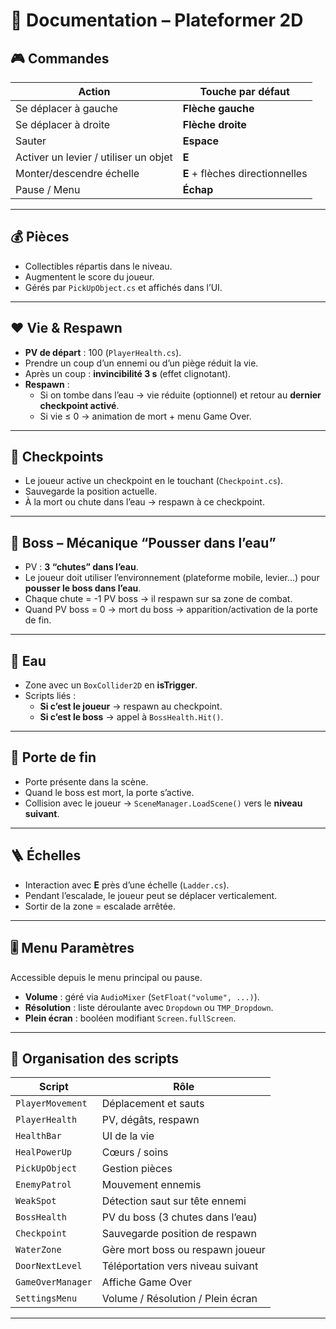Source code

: # 📜 Documentation – Plateformer 2D

## 🎮 Commandes
| Action               | Touche par défaut |
|----------------------|-------------------|
| Se déplacer à gauche | **Flèche gauche**  |
| Se déplacer à droite | **Flèche droite**  |
| Sauter               | **Espace** |
| Activer un levier / utiliser un objet | **E** |
| Monter/descendre échelle | **E** + flèches directionnelles |
| Pause / Menu         | **Échap** |

---

## 💰 Pièces
- Collectibles répartis dans le niveau.
- Augmentent le score du joueur.
- Gérés par `PickUpObject.cs` et affichés dans l’UI.

---

## ❤️ Vie & Respawn
- **PV de départ** : 100 (`PlayerHealth.cs`).
- Prendre un coup d’un ennemi ou d’un piège réduit la vie.
- Après un coup : **invincibilité 3 s** (effet clignotant).
- **Respawn** :
  - Si on tombe dans l’eau → vie réduite (optionnel) et retour au **dernier checkpoint activé**.
  - Si vie ≤ 0 → animation de mort + menu Game Over.

---

## 🏁 Checkpoints
- Le joueur active un checkpoint en le touchant (`Checkpoint.cs`).
- Sauvegarde la position actuelle.
- À la mort ou chute dans l’eau → respawn à ce checkpoint.

---

## 🐉 Boss – Mécanique “Pousser dans l’eau”
- PV : **3 “chutes” dans l’eau**.
- Le joueur doit utiliser l’environnement (plateforme mobile, levier…) pour **pousser le boss dans l’eau**.
- Chaque chute = -1 PV boss → il respawn sur sa zone de combat.
- Quand PV boss = 0 → mort du boss → apparition/activation de la porte de fin.

---

## 🌊 Eau
- Zone avec un `BoxCollider2D` en **isTrigger**.
- Scripts liés :
  - **Si c’est le joueur** → respawn au checkpoint.
  - **Si c’est le boss** → appel à `BossHealth.Hit()`.

---

## 🚪 Porte de fin
- Porte présente dans la scène.
- Quand le boss est mort, la porte s’active.
- Collision avec le joueur → `SceneManager.LoadScene()` vers le **niveau suivant**.

---

## 🪜 Échelles
- Interaction avec **E** près d’une échelle (`Ladder.cs`).
- Pendant l’escalade, le joueur peut se déplacer verticalement.
- Sortir de la zone = escalade arrêtée.

---

## 🎚 Menu Paramètres
Accessible depuis le menu principal ou pause.
- **Volume** : géré via `AudioMixer` (`SetFloat("volume", ...)`).
- **Résolution** : liste déroulante avec `Dropdown` ou `TMP_Dropdown`.
- **Plein écran** : booléen modifiant `Screen.fullScreen`.

---

## 📜 Organisation des scripts
| Script                  | Rôle |
|-------------------------|------|
| `PlayerMovement`        | Déplacement et sauts |
| `PlayerHealth`          | PV, dégâts, respawn |
| `HealthBar`             | UI de la vie |
| `HealPowerUp`           | Cœurs / soins |
| `PickUpObject`          | Gestion pièces |
| `EnemyPatrol`           | Mouvement ennemis |
| `WeakSpot`              | Détection saut sur tête ennemi |
| `BossHealth`            | PV du boss (3 chutes dans l’eau) |
| `Checkpoint`            | Sauvegarde position de respawn |
| `WaterZone`             | Gère mort boss ou respawn joueur |
| `DoorNextLevel`         | Téléportation vers niveau suivant |
| `GameOverManager`       | Affiche Game Over |
| `SettingsMenu`          | Volume / Résolution / Plein écran |

---


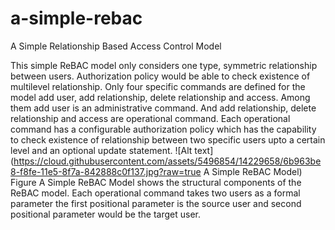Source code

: # a-simple-rebac
A Simple Relationship Based Access Control Model

This simple ReBAC model only considers one type, symmetric relationship between users. Authorization policy would be able to check existence of multilevel relationship. Only four specific commands are defined for the model add user, add relationship, delete relationship and access. Among them add user is an administrative command. And add relationship, delete relationship and access are operational command. Each operational command has a configurable authorization policy which has the capability to check existence of relationship between two specific users upto a certain level and an optional update statement.
![Alt text](https://cloud.githubusercontent.com/assets/5496854/14229658/6b963be8-f8fe-11e5-8f7a-842888c0f137.jpg?raw=true A Simple ReBAC Model)
Figure A Simple ReBAC Model shows the structural components of the ReBAC model. Each operational command takes two users as a formal parameter the first positional parameter is the source user and second positional parameter would be the target user.


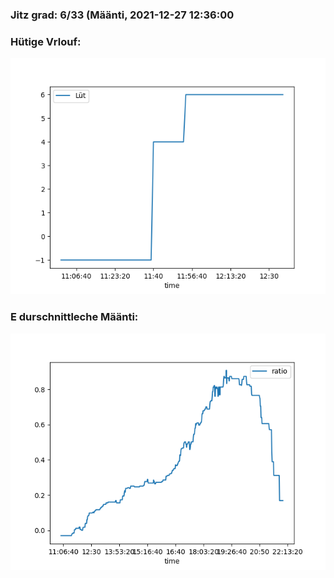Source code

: ### Jitz grad: 6/33 (Määnti, 2021-12-27 12:36:00

### Hütige Vrlouf:
![Graph](Today.png)

### E durschnittleche Määnti:
![Graph](Määnti.png)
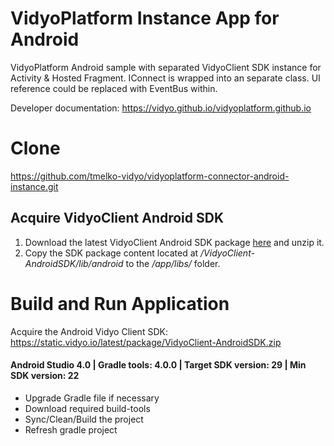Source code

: # VidyoPlatform Instance App for Android
VidyoPlatform Android sample with separated VidyoClient SDK instance for Activity & Hosted Fragment. IConnect is wrapped into an separate class. UI reference could be replaced with EventBus within.

Developer documentation: https://vidyo.github.io/vidyoplatform.github.io

# Clone
https://github.com/tmelko-vidyo/vidyoplatform-connector-android-instance.git

## Acquire VidyoClient Android SDK

1. Download the latest VidyoClient Android SDK package [here](https://static.vidyo.io/latest/package/VidyoClient-AndroidSDK.zip) and unzip it.
2. Copy the SDK package content located at */VidyoClient-AndroidSDK/lib/android* to the */app/libs/* folder.

# Build and Run Application

Acquire the Android Vidyo Client SDK: https://static.vidyo.io/latest/package/VidyoClient-AndroidSDK.zip

#### Android Studio 4.0 | Gradle tools: 4.0.0 | Target SDK version: 29 | Min SDK version: 22

- Upgrade Gradle file if necessary
- Download required build-tools
- Sync/Clean/Build the project
- Refresh gradle project
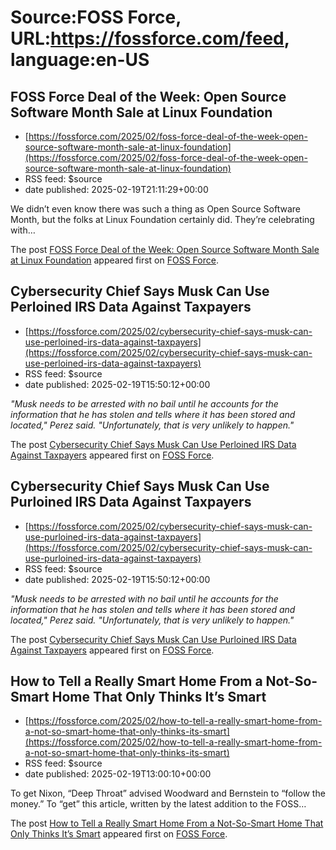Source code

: # Source:FOSS Force, URL:https://fossforce.com/feed, language:en-US

## FOSS Force Deal of the Week: Open Source Software Month Sale at Linux Foundation
 - [https://fossforce.com/2025/02/foss-force-deal-of-the-week-open-source-software-month-sale-at-linux-foundation](https://fossforce.com/2025/02/foss-force-deal-of-the-week-open-source-software-month-sale-at-linux-foundation)
 - RSS feed: $source
 - date published: 2025-02-19T21:11:29+00:00

<p>We didn&#8217;t even know there was such a thing as Open Source Software Month, but the folks at Linux Foundation certainly did. They&#8217;re celebrating with&#8230;</p>
<p>The post <a href="https://fossforce.com/2025/02/foss-force-deal-of-the-week-open-source-software-month-sale-at-linux-foundation/">FOSS Force Deal of the Week: Open Source Software Month Sale at Linux Foundation</a> appeared first on <a href="https://fossforce.com">FOSS Force</a>.</p>

## Cybersecurity Chief Says Musk Can Use Perloined IRS Data Against Taxpayers
 - [https://fossforce.com/2025/02/cybersecurity-chief-says-musk-can-use-perloined-irs-data-against-taxpayers](https://fossforce.com/2025/02/cybersecurity-chief-says-musk-can-use-perloined-irs-data-against-taxpayers)
 - RSS feed: $source
 - date published: 2025-02-19T15:50:12+00:00

<p><em>"Musk needs to be arrested with no bail until he accounts for the information that he has stolen and tells where it has been stored and located," Perez said. "Unfortunately, that is very unlikely to happen."</em></p>
<p>The post <a href="https://fossforce.com/2025/02/cybersecurity-chief-says-musk-can-use-perloined-irs-data-against-taxpayers/">Cybersecurity Chief Says Musk Can Use Perloined IRS Data Against Taxpayers</a> appeared first on <a href="https://fossforce.com">FOSS Force</a>.</p>

## Cybersecurity Chief Says Musk Can Use Purloined IRS Data Against Taxpayers
 - [https://fossforce.com/2025/02/cybersecurity-chief-says-musk-can-use-purloined-irs-data-against-taxpayers](https://fossforce.com/2025/02/cybersecurity-chief-says-musk-can-use-purloined-irs-data-against-taxpayers)
 - RSS feed: $source
 - date published: 2025-02-19T15:50:12+00:00

<p><em>"Musk needs to be arrested with no bail until he accounts for the information that he has stolen and tells where it has been stored and located," Perez said. "Unfortunately, that is very unlikely to happen."</em></p>
<p>The post <a href="https://fossforce.com/2025/02/cybersecurity-chief-says-musk-can-use-purloined-irs-data-against-taxpayers/">Cybersecurity Chief Says Musk Can Use Purloined IRS Data Against Taxpayers</a> appeared first on <a href="https://fossforce.com">FOSS Force</a>.</p>

## How to Tell a Really Smart Home From a Not-So-Smart Home That Only Thinks It’s Smart
 - [https://fossforce.com/2025/02/how-to-tell-a-really-smart-home-from-a-not-so-smart-home-that-only-thinks-its-smart](https://fossforce.com/2025/02/how-to-tell-a-really-smart-home-from-a-not-so-smart-home-that-only-thinks-its-smart)
 - RSS feed: $source
 - date published: 2025-02-19T13:00:10+00:00

<p>To get Nixon, &#8220;Deep Throat&#8221; advised Woodward and Bernstein to &#8220;follow the money.&#8221; To &#8220;get&#8221; this article, written by the latest addition to the FOSS&#8230;</p>
<p>The post <a href="https://fossforce.com/2025/02/how-to-tell-a-really-smart-home-from-a-not-so-smart-home-that-only-thinks-its-smart/">How to Tell a Really Smart Home From a Not-So-Smart Home That Only Thinks It&#8217;s Smart</a> appeared first on <a href="https://fossforce.com">FOSS Force</a>.</p>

=-=-=-=-=

→ Task objective:
Write out exactly the run of lines above that starts at the line containing "### E durschnittleche" and ends at the line containing "VidyoPlatform Android sample". Include both, and leave the pictures out.

→ Task answer:
### E durschnittleche Määnti:
![Graph](Määnti.png)
Source code

: # VidyoPlatform Instance App for Android
VidyoPlatform Android sample with separated VidyoClient SDK instance for Activity & Hosted Fragment. IConnect is wrapped into an separate class. UI reference could be replaced with EventBus within.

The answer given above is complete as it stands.